---------- PROVIDED RECORDS

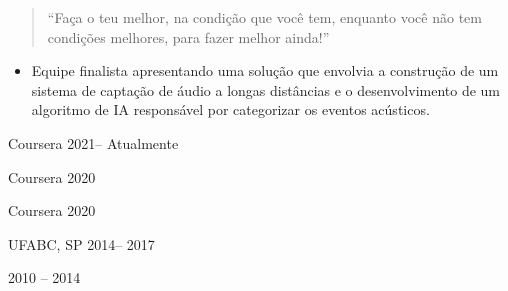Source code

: 
\begin{quote}
	``Faça o teu melhor, na condição que você tem, enquanto você não tem condições melhores, 
	para fazer melhor ainda!''
\end{quote}

\begin{itemize}
						
	\justifying
	\item Equipe finalista apresentando uma solução que envolvia a construção
	      de um sistema de captação de áudio a longas distâncias e o desenvolvimento de um 
	      algoritmo de IA responsável por categorizar os eventos acústicos.
	      	      	      	      	      	        
\end{itemize}



 {Coursera} {2021-- Atualmente}{} 

 {Coursera} {2020}{} 

 {Coursera} {2020}{} 

 {UFABC, SP} {2014-- 2017}{} 

 {2010 -- 2014}{}


\clearpage
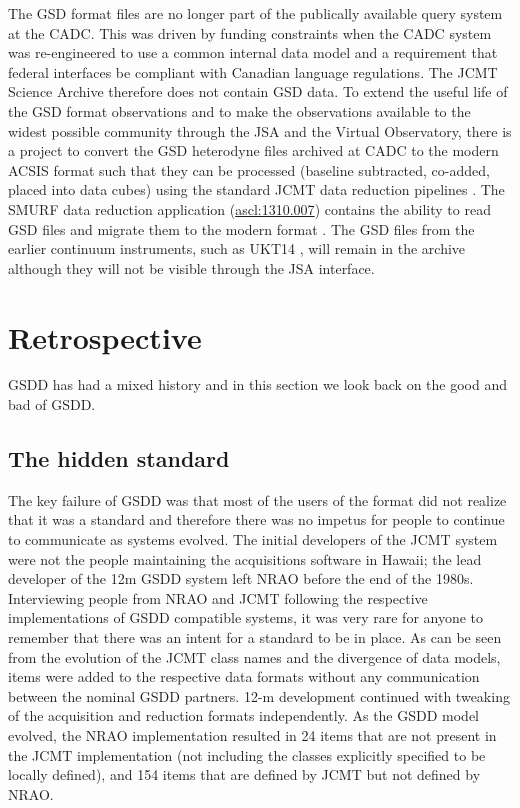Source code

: \documentclass[final,authoryear,5p,times,twocolumn]{elsarticle}
\newcommand{\ascl}[1]{\href{http://www.ascl.net/#1}{ascl:#1}}
\begin{document}
The GSD format files are no longer part of the publically available
query system at the CADC. This was driven by funding constraints when
the CADC system was re-engineered to use a common internal data model
\citep{2013ASPC..475..159R} and a requirement that federal interfaces
be compliant with Canadian language regulations. The JCMT Science
Archive \citep[JSA;][]{2015Economou} therefore does not contain GSD
data.  To extend the useful life of the GSD format observations and to
make the observations available to the widest possible community
through the JSA and the Virtual Observatory, there is a project to
convert the GSD heterodyne files archived at CADC to the modern ACSIS
format \citep{OCS_ICD_022} such that they can be processed (baseline
subtracted, co-added, placed into data cubes) using the
standard JCMT data reduction pipelines
\citep{2015ACSISDR,2008ASPC..394..565J}. The SMURF data reduction
application (\ascl{1310.007}\nocite{2013ascl.soft10007J}) contains the
ability to read GSD files and migrate them to the modern format
\citep{SUN259}.  The GSD files from the earlier continuum instruments,
such as UKT14 \citep{1990MNRAS.243..126D}, will remain in the archive
although they will not be visible through the JSA interface.

\section{Retrospective}

GSDD has had a mixed history and in this section we look back on the
good and bad of GSDD.

\subsection{The hidden standard}
\label{sec:hidden}

The key failure of GSDD was that most of the users of the format did
not realize that it was a standard and therefore there was no
impetus for people to continue to communicate as systems
evolved. The initial developers of the JCMT system were not the people
maintaining the acquisitions software in Hawaii; the lead developer of
the 12m GSDD system left NRAO before the end of the 1980s.
Interviewing people from NRAO and JCMT following the
respective implementations of GSDD compatible systems, it was very rare
for anyone to remember that there was an intent for a standard to be
in place. As can be seen from the evolution of the JCMT class names
and the divergence of data models, items were added to the respective
data formats without any communication between the nominal GSDD
partners. 12-m development continued with tweaking of the acquisition
and reduction formats independently.  As the GSDD model evolved, the
NRAO implementation resulted in 24 items that are not present in the
JCMT implementation (not including the classes explicitly specified to
be locally defined), and 154 items that are defined by JCMT but not
defined by NRAO.
\end{document}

--------------------

# WHAT TO DO:
Exactly what appears in the records above must be returned, apart from the pictures.

# EXPECTED ANSWER:
Source code

: 
\begin{quote}
	``Faça o teu melhor, na condição que você tem, enquanto você não tem condições melhores, 
	para fazer melhor ainda!''
\end{quote}

\begin{itemize}
						
	\justifying
	\item Equipe finalista apresentando uma solução que envolvia a construção
	      de um sistema de captação de áudio a longas distâncias e o desenvolvimento de um 
	      algoritmo de IA responsável por categorizar os eventos acústicos.
	      	      	      	      	      	        
\end{itemize}



 {Coursera} {2021-- Atualmente}{} 

 {Coursera} {2020}{} 

 {Coursera} {2020}{} 

 {UFABC, SP} {2014-- 2017}{} 

 {2010 -- 2014}{}


\clearpage
Source code

: \documentclass[final,authoryear,5p,times,twocolumn]{elsarticle}
\newcommand{\ascl}[1]{\href{http://www.ascl.net/#1}{ascl:#1}}
\begin{document}
The GSD format files are no longer part of the publically available
query system at the CADC. This was driven by funding constraints when
the CADC system was re-engineered to use a common internal data model
\citep{2013ASPC..475..159R} and a requirement that federal interfaces
be compliant with Canadian language regulations. The JCMT Science
Archive \citep[JSA;][]{2015Economou} therefore does not contain GSD
data.  To extend the useful life of the GSD format observations and to
make the observations available to the widest possible community
through the JSA and the Virtual Observatory, there is a project to
convert the GSD heterodyne files archived at CADC to the modern ACSIS
format \citep{OCS_ICD_022} such that they can be processed (baseline
subtracted, co-added, placed into data cubes) using the
standard JCMT data reduction pipelines
\citep{2015ACSISDR,2008ASPC..394..565J}. The SMURF data reduction
application (\ascl{1310.007}\nocite{2013ascl.soft10007J}) contains the
ability to read GSD files and migrate them to the modern format
\citep{SUN259}.  The GSD files from the earlier continuum instruments,
such as UKT14 \citep{1990MNRAS.243..126D}, will remain in the archive
although they will not be visible through the JSA interface.

\section{Retrospective}

GSDD has had a mixed history and in this section we look back on the
good and bad of GSDD.

\subsection{The hidden standard}
\label{sec:hidden}

The key failure of GSDD was that most of the users of the format did
not realize that it was a standard and therefore there was no
impetus for people to continue to communicate as systems
evolved. The initial developers of the JCMT system were not the people
maintaining the acquisitions software in Hawaii; the lead developer of
the 12m GSDD system left NRAO before the end of the 1980s.
Interviewing people from NRAO and JCMT following the
respective implementations of GSDD compatible systems, it was very rare
for anyone to remember that there was an intent for a standard to be
in place. As can be seen from the evolution of the JCMT class names
and the divergence of data models, items were added to the respective
data formats without any communication between the nominal GSDD
partners. 12-m development continued with tweaking of the acquisition
and reduction formats independently.  As the GSDD model evolved, the
NRAO implementation resulted in 24 items that are not present in the
JCMT implementation (not including the classes explicitly specified to
be locally defined), and 154 items that are defined by JCMT but not
defined by NRAO.
\end{document}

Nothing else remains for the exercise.